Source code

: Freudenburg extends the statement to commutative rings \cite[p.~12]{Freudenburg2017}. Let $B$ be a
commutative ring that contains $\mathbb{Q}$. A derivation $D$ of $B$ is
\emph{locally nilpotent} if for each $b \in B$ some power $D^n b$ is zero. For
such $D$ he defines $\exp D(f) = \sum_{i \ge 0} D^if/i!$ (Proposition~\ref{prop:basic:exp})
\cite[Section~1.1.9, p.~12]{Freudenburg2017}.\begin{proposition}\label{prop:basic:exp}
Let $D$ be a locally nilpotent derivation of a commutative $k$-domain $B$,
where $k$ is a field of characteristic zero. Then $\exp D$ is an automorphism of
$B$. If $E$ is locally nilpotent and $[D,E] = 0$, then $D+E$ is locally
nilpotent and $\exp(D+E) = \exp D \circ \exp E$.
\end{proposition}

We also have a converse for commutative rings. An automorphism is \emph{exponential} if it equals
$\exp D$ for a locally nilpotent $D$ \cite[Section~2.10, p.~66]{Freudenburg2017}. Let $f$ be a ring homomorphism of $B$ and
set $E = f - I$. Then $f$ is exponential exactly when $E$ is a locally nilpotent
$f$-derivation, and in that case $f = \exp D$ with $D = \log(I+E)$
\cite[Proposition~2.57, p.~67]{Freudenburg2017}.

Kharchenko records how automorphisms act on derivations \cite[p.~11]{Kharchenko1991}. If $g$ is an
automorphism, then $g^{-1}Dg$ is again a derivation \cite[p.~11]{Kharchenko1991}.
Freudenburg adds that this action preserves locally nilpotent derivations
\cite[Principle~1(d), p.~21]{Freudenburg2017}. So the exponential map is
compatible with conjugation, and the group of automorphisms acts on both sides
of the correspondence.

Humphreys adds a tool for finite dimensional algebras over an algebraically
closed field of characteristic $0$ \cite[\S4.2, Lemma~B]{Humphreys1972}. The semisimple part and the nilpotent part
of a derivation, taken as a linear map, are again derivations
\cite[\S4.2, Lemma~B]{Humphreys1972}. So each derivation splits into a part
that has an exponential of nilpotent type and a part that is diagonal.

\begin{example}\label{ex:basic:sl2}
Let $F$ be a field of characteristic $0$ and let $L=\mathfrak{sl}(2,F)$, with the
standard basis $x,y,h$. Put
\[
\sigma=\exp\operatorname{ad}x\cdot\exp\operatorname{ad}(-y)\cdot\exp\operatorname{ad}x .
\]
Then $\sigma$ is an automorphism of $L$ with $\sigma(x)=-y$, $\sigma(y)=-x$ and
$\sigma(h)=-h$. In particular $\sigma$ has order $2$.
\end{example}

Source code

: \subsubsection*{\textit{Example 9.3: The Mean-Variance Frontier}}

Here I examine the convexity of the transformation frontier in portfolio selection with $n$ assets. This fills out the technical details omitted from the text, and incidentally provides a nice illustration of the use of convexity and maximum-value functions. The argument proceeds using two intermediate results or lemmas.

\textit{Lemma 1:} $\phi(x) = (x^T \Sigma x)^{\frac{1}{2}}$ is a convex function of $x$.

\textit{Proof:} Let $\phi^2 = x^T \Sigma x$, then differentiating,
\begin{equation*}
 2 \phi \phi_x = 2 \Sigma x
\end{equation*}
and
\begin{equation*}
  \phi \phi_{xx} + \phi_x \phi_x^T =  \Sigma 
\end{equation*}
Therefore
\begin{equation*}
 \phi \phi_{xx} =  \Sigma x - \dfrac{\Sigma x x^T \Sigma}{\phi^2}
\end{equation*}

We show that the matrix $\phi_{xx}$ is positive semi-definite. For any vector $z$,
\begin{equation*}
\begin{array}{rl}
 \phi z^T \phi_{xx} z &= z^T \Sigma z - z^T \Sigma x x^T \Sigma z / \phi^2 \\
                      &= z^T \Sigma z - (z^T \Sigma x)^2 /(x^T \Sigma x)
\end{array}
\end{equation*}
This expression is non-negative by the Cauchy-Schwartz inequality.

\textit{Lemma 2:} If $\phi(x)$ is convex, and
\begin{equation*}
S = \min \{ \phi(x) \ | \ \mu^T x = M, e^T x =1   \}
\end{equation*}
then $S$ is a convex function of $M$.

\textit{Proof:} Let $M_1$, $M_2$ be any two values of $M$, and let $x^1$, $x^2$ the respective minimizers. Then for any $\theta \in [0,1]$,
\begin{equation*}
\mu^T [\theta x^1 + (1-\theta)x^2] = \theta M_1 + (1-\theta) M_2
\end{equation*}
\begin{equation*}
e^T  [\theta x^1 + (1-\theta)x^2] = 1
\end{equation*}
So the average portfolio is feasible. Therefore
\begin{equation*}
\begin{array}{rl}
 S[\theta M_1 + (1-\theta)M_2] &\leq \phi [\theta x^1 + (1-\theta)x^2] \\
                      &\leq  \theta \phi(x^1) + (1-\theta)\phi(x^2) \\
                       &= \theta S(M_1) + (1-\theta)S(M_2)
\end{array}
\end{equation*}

------------------------------------------------

Select and copy every line of the material that holds the string "portfolio".

_EXPECTED OUTPUT_.
Here I examine the convexity of the transformation frontier in portfolio selection with $n$ assets. This fills out the technical details omitted from the text, and incidentally provides a nice illustration of the use of convexity and maximum-value functions. The argument proceeds using two intermediate results or lemmas.
So the average portfolio is feasible. Therefore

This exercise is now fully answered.